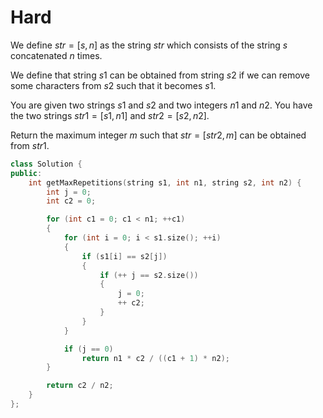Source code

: # Hard

We define $str = [s, n]$ as the string $str$ which consists of the string $s$ concatenated $n$ times.

We define that string $s1$ can be obtained from string $s2$ if we can remove some characters from $s2$ such that it becomes $s1$.

You are given two strings $s1$ and $s2$ and two integers $n1$ and $n2$. You have the two strings $str1 = [s1, n1]$ and $str2 = [s2, n2]$.

Return the maximum integer $m$ such that $str = [str2, m]$ can be obtained from $str1$.

```cpp
class Solution {
public:
    int getMaxRepetitions(string s1, int n1, string s2, int n2) {
        int j = 0;
        int c2 = 0;

        for (int c1 = 0; c1 < n1; ++c1)
        {
            for (int i = 0; i < s1.size(); ++i)
            {
                if (s1[i] == s2[j])
                {
                    if (++ j == s2.size())
                    {
                        j = 0;
                        ++ c2;
                    }
                }
            }

            if (j == 0)
                return n1 * c2 / ((c1 + 1) * n2);
        }

        return c2 / n2;
    }
};
```
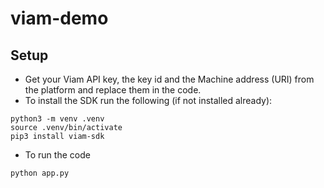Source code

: # viam-demo

## Setup
- Get your Viam API key, the key id and the Machine address (URI) from the platform and replace them in the code.
- To install the SDK run the following (if not installed already):
```
python3 -m venv .venv
source .venv/bin/activate
pip3 install viam-sdk
```
- To run the code
```
python app.py
```

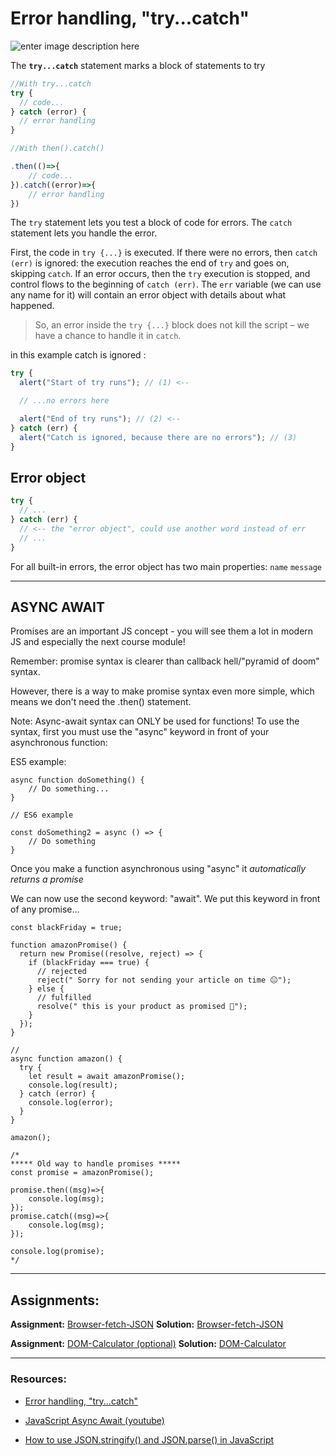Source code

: # Error handling, "try...catch"

![enter image description here](https://www.tutsmake.com/wp-content/uploads/2020/05/try-catch-javascript.jpeg)

The **`try...catch`** statement marks a block of statements to try

```javascript
//With try...catch
try {
  // code...
} catch (error) {
  // error handling
}

//With then().catch()

.then(()=>{
    // code...
}).catch((error)=>{
    // error handling
})

```

The `try` statement lets you test a block of code for errors.
The `catch` statement lets you handle the error.

First, the code in `try {...}` is executed.
If there were no errors, then `catch (err)` is ignored: the execution reaches the end of `try` and goes on, skipping `catch`.
If an error occurs, then the `try` execution is stopped, and control flows to the beginning of `catch (err)`. The `err` variable (we can use any name for it) will contain an error object with details about what happened.

> So, an error inside the `try {...}` block does not kill the script – we have a chance to handle it in `catch`.

in this example catch is ignored :

```javascript
try {
  alert("Start of try runs"); // (1) <--

  // ...no errors here

  alert("End of try runs"); // (2) <--
} catch (err) {
  alert("Catch is ignored, because there are no errors"); // (3)
}
```

## Error object

```javascript
try {
  // ...
} catch (err) {
  // <-- the "error object", could use another word instead of err
  // ...
}
```

For all built-in errors, the error object has two main properties: `name` `message`

---

## ASYNC AWAIT

Promises are an important JS concept - you will see them a lot in modern JS and especially the next course module!

Remember: promise syntax is clearer than callback hell/"pyramid of doom" syntax.

However, there is a way to make promise syntax even more simple, which means we don't need the .then() statement.

Note: Async-await syntax can ONLY be used for functions!
To use the syntax, first you must use the "async" keyword in front of your asynchronous function:

ES5 example:

```JS
async function doSomething() {
    // Do something...
}

// ES6 example

const doSomething2 = async () => {
    // Do something
}

```

Once you make a function asynchronous using "async" it _automatically returns a promise_

We can now use the second keyword: "await".
We put this keyword in front of any promise...

```JS
const blackFriday = true;

function amazonPromise() {
  return new Promise((resolve, reject) => {
    if (blackFriday === true) {
      // rejected
      reject(" Sorry for not sending your article on time 😐");
    } else {
      // fulfilled
      resolve(" this is your product as promised 🙂");
    }
  });
}

//
async function amazon() {
  try {
    let result = await amazonPromise();
    console.log(result);
  } catch (error) {
    console.log(error);
  }
}

amazon();

/*
***** Old way to handle promises *****
const promise = amazonPromise();

promise.then((msg)=>{
    console.log(msg);
});
promise.catch((msg)=>{
    console.log(msg);
});

console.log(promise);
*/
```

---

## Assignments:

**Assignment:** [Browser-fetch-JSON](https://classroom.github.com/a/rETodL9i)
**Solution:** [Browser-fetch-JSON]()

**Assignment:** [DOM-Calculator (optional)](https://classroom.github.com/a/KrgceRDh)
**Solution:** [DOM-Calculator]()

---

### Resources:

- [Error handling, "try...catch"](https://javascript.info/try-catch)
- [JavaScript Async Await (youtube)](https://www.youtube.com/watch?v=V_Kr9OSfDeU)

- [How to use JSON.stringify() and JSON.parse() in JavaScript](https://javascript.plainenglish.io/how-to-use-stringify-and-parse-in-javascript-6b637b571a32#:~:text=as%20a%20pair.-,JSON.,it%20into%20a%20JavaScript%20object.)
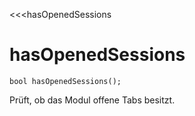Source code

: <<<hasOpenedSessions
# hasOpenedSessions

```fnpreview
bool hasOpenedSessions();
```
Prüft, ob das Modul offene Tabs besitzt.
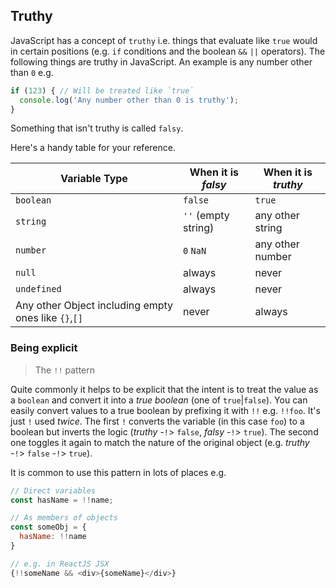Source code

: ## Truthy

JavaScript has a concept of `truthy` i.e. things that evaluate like `true` would in certain positions (e.g. `if` conditions and the boolean `&&` `||` operators). The following things are truthy in JavaScript. An example is any number other than `0` e.g.

```ts
if (123) { // Will be treated like `true`
  console.log('Any number other than 0 is truthy');
}
```

Something that isn't truthy is called `falsy`.

Here's a handy table for your reference.

| Variable Type   | When it is *falsy*       | When it is *truthy*      |
|-----------------|--------------------------|--------------------------|
| `boolean`       | `false`                  | `true`                   |
| `string`        | `''` (empty string)      | any other string         |
| `number`        | `0`  `NaN`               | any other number         |
| `null`          | always                   | never                    |
| `undefined`     | always                   | never                    |
| Any other Object including empty ones like `{}`,`[]` | never | always |


### Being explicit

> The `!!` pattern

Quite commonly it helps to be explicit that the intent is to treat the value as a `boolean` and convert it into a *true boolean* (one of `true`|`false`). You can easily convert values to a true boolean by prefixing it with `!!` e.g. `!!foo`. It's just `!` used *twice*. The first `!` converts the variable (in this case `foo`) to a boolean but inverts the logic (*truthy* -`!`> `false`, *falsy* -`!`> `true`). The second one toggles it again to match the nature of the original object (e.g. *truthy* -`!`> `false` -`!`> `true`).

It is common to use this pattern in lots of places e.g.

```js
// Direct variables
const hasName = !!name;

// As members of objects
const someObj = {
  hasName: !!name
}

// e.g. in ReactJS JSX
{!!someName && <div>{someName}</div>}
```

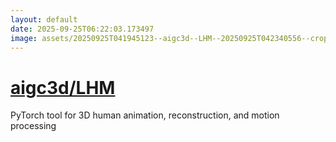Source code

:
 ```yaml
---
layout: default
date: 2025-09-25T06:22:03.173497
image: assets/20250925T041945123--aigc3d--LHM--20250925T042340556--cropped.png
---
```


# [aigc3d/LHM](https://github.com/aigc3d/LHM)

PyTorch tool for 3D human animation, reconstruction, and motion processing
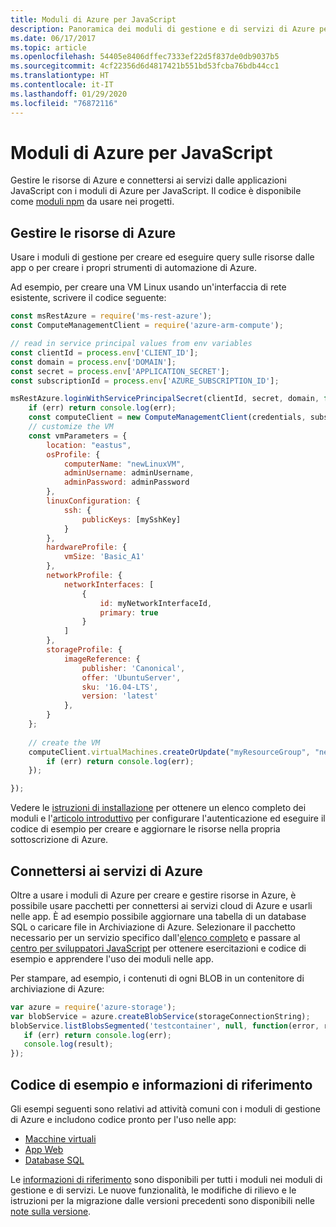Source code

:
 ```yaml
---
title: Moduli di Azure per JavaScript
description: Panoramica dei moduli di gestione e di servizi di Azure per JavaScript
ms.date: 06/17/2017
ms.topic: article
ms.openlocfilehash: 54405e8406dffec7333ef22d5f837de0db9037b5
ms.sourcegitcommit: 4cf22356d6d4817421b551bd53fcba76bdb44cc1
ms.translationtype: HT
ms.contentlocale: it-IT
ms.lasthandoff: 01/29/2020
ms.locfileid: "76872116"
---
```

# <a name="azure-modules-for-javascript"></a>Moduli di Azure per JavaScript

Gestire le risorse di Azure e connettersi ai servizi dalle applicazioni JavaScript con i moduli di Azure per JavaScript. Il codice è disponibile come [moduli npm](../node-sdk-azure-install.md) da usare nei progetti. 

## <a name="manage-azure-resources"></a>Gestire le risorse di Azure

Usare i moduli di gestione per creare ed eseguire query sulle risorse dalle app o per creare i propri strumenti di automazione di Azure. 

Ad esempio, per creare una VM Linux usando un'interfaccia di rete esistente, scrivere il codice seguente:

```javascript
const msRestAzure = require('ms-rest-azure');
const ComputeManagementClient = require('azure-arm-compute');

// read in service principal values from env variables
const clientId = process.env['CLIENT_ID'];
const domain = process.env['DOMAIN'];
const secret = process.env['APPLICATION_SECRET'];
const subscriptionId = process.env['AZURE_SUBSCRIPTION_ID'];

msRestAzure.loginWithServicePrincipalSecret(clientId, secret, domain, function (err, credentials, subscriptions) {
    if (err) return console.log(err);
    const computeClient = new ComputeManagementClient(credentials, subscriptionId);
    // customize the VM 
    const vmParameters = {
        location: "eastus",
        osProfile: {
            computerName: "newLinuxVM",
            adminUsername: adminUsername,
            adminPassword: adminPassword
        },
        linuxConfiguration: {
            ssh: {
                publicKeys: [mySshKey]
            }
        },
        hardwareProfile: {
            vmSize: 'Basic_A1'
        },
        networkProfile: {
            networkInterfaces: [
                {
                    id: myNetworkInterfaceId,
                    primary: true
                }
            ]
        },
        storageProfile: {
            imageReference: {
                publisher: 'Canonical',
                offer: 'UbuntuServer',
                sku: '16.04-LTS',
                version: 'latest'
            },
        }
    };
 
    // create the VM
    computeClient.virtualMachines.createOrUpdate("myResourceGroup", "newLinuxVM", vmParameters, function (err, data) {
        if (err) return console.log(err);
    });

});
```

Vedere le [istruzioni di installazione](../node-sdk-azure-install.md) per ottenere un elenco completo dei moduli e l'[articolo introduttivo](../node-sdk-azure-get-started.md) per configurare l'autenticazione ed eseguire il codice di esempio per creare e aggiornare le risorse nella propria sottoscrizione di Azure. 

## <a name="connect-to-azure-services"></a>Connettersi ai servizi di Azure

Oltre a usare i moduli di Azure per creare e gestire risorse in Azure, è possibile usare pacchetti per connettersi ai servizi cloud di Azure e usarli nelle app. È ad esempio possibile aggiornare una tabella di un database SQL o caricare file in Archiviazione di Azure. Selezionare il pacchetto necessario per un servizio specifico dall'[elenco completo](../node-sdk-azure-install.md) e passare al [centro per sviluppatori JavaScript](https://azure.microsoft.com/develop/nodejs/) per ottenere esercitazioni e codice di esempio e apprendere l'uso dei moduli nelle app.

Per stampare, ad esempio, i contenuti di ogni BLOB in un contenitore di archiviazione di Azure:

```javascript
var azure = require('azure-storage');
var blobService = azure.createBlobService(storageConnectionString);
blobService.listBlobsSegmented('testcontainer', null, function(error, result, response) {
   if (err) return console.log(err);
   console.log(result);
});
```

## <a name="sample-code-and-reference"></a>Codice di esempio e informazioni di riferimento

Gli esempi seguenti sono relativi ad attività comuni con i moduli di gestione di Azure e includono codice pronto per l'uso nelle app:

- [Macchine virtuali](../node-samples-services-compute.md)
- [App Web](../node-samples-services-web-and-mobile.md)
- [Database SQL](../node-samples-services-database.md)
   
Le [informazioni di riferimento](/javascript/api) sono disponibili per tutti i moduli nei moduli di gestione e di servizi. Le nuove funzionalità, le modifiche di rilievo e le istruzioni per la migrazione dalle versioni precedenti sono disponibili nelle [note sulla versione](https://github.com/Azure/azure-sdk-for-node/releases).
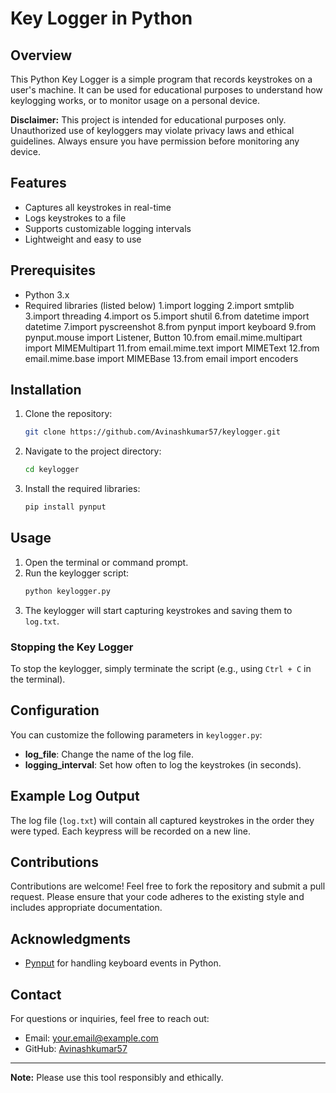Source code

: # Key Logger in Python

## Overview

This Python Key Logger is a simple program that records keystrokes on a user's machine. It can be used for educational purposes to understand how keylogging works, or to monitor usage on a personal device. 

**Disclaimer:** This project is intended for educational purposes only. Unauthorized use of keyloggers may violate privacy laws and ethical guidelines. Always ensure you have permission before monitoring any device.

## Features

- Captures all keystrokes in real-time
- Logs keystrokes to a file
- Supports customizable logging intervals
- Lightweight and easy to use

## Prerequisites

- Python 3.x
- Required libraries (listed below)
  1.import logging
  2.import smtplib
  3.import threading
  4.import os
  5.import shutil
  6.from datetime import datetime
  7.import pyscreenshot
  8.from pynput import keyboard
  9.from pynput.mouse import Listener, Button
 10.from email.mime.multipart import MIMEMultipart
 11.from email.mime.text import MIMEText
 12.from email.mime.base import MIMEBase
 13.from email import encoders

## Installation

1. Clone the repository:
   ```bash
   git clone https://github.com/Avinashkumar57/keylogger.git
   ```
2. Navigate to the project directory:
   ```bash
   cd keylogger
   ```
3. Install the required libraries:
   ```bash
   pip install pynput
   ```

## Usage

1. Open the terminal or command prompt.
2. Run the keylogger script:
   ```bash
   python keylogger.py
   ```
3. The keylogger will start capturing keystrokes and saving them to `log.txt`.

### Stopping the Key Logger

To stop the keylogger, simply terminate the script (e.g., using `Ctrl + C` in the terminal).

## Configuration

You can customize the following parameters in `keylogger.py`:

- **log_file**: Change the name of the log file.
- **logging_interval**: Set how often to log the keystrokes (in seconds).

## Example Log Output

The log file (`log.txt`) will contain all captured keystrokes in the order they were typed. Each keypress will be recorded on a new line.

## Contributions

Contributions are welcome! Feel free to fork the repository and submit a pull request. Please ensure that your code adheres to the existing style and includes appropriate documentation.

## Acknowledgments

- [Pynput](https://pypi.org/project/pynput/) for handling keyboard events in Python.

## Contact

For questions or inquiries, feel free to reach out:

- Email: your.email@example.com
- GitHub: [Avinashkumar57](https://github.com/Avinashkumar57)

---

**Note:** Please use this tool responsibly and ethically.






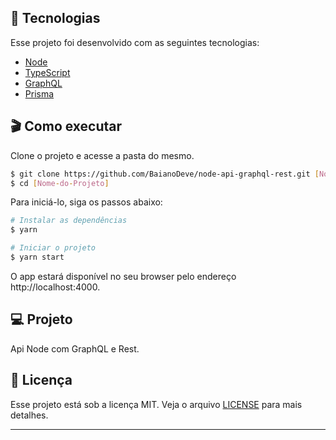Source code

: ## 🚀 Tecnologias

Esse projeto foi desenvolvido com as seguintes tecnologias:

- [Node](https://nodejs.org/)
- [TypeScript](https://www.typescriptlang.org/)
- [GraphQL](https://graphql.org/)
- [Prisma](https://www.prisma.io/)

## 🎬 Como executar

Clone o projeto e acesse a pasta do mesmo.

```bash
$ git clone https://github.com/BaianoDeve/node-api-graphql-rest.git [Nome-do-Projeto]
$ cd [Nome-do-Projeto]
```

Para iniciá-lo, siga os passos abaixo:

```bash
# Instalar as dependências
$ yarn

# Iniciar o projeto
$ yarn start
```

O app estará disponível no seu browser pelo endereço http://localhost:4000.

## 💻 Projeto

Api Node com GraphQL e Rest.

## :memo: Licença

Esse projeto está sob a licença MIT. Veja o arquivo [LICENSE](LICENSE.md) para mais detalhes.

---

● ● ●

- What this task involves: Beginning with the first line of the records, write out every line up to and including the one with "We define that", exactly, and omit all pictures.

- Output below:
Source code

: # Hard

We define $str = [s, n]$ as the string $str$ which consists of the string $s$ concatenated $n$ times.

We define that string $s1$ can be obtained from string $s2$ if we can remove some characters from $s2$ such that it becomes $s1$.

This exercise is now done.